-- Records provided --
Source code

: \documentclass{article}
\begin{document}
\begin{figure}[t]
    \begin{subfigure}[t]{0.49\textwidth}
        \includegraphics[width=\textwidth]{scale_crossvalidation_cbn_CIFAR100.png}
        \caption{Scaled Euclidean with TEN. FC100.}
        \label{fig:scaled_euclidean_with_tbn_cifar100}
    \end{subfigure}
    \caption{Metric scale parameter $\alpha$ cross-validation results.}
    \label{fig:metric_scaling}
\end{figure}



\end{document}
---
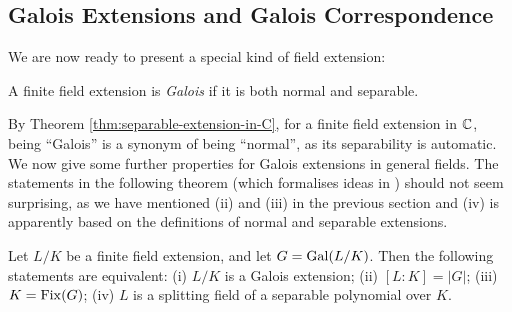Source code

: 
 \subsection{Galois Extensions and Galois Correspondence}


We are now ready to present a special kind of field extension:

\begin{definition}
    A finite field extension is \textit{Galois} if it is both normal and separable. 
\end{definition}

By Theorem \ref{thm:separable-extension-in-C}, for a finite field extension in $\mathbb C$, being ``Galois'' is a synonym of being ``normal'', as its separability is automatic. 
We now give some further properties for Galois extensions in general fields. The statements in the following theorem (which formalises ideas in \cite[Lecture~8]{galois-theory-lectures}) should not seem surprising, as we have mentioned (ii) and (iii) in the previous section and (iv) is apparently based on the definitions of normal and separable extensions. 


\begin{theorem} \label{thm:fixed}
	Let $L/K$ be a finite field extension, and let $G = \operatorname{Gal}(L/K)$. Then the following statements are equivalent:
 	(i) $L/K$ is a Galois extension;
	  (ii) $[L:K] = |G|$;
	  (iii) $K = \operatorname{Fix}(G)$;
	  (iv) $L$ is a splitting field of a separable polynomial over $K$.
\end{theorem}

-- What to produce --
Once you have identified the lines above that contain "operatorname", copy each of them.

-- Written reply --
	Let $L/K$ be a finite field extension, and let $G = \operatorname{Gal}(L/K)$. Then the following statements are equivalent:
	  (iii) $K = \operatorname{Fix}(G)$;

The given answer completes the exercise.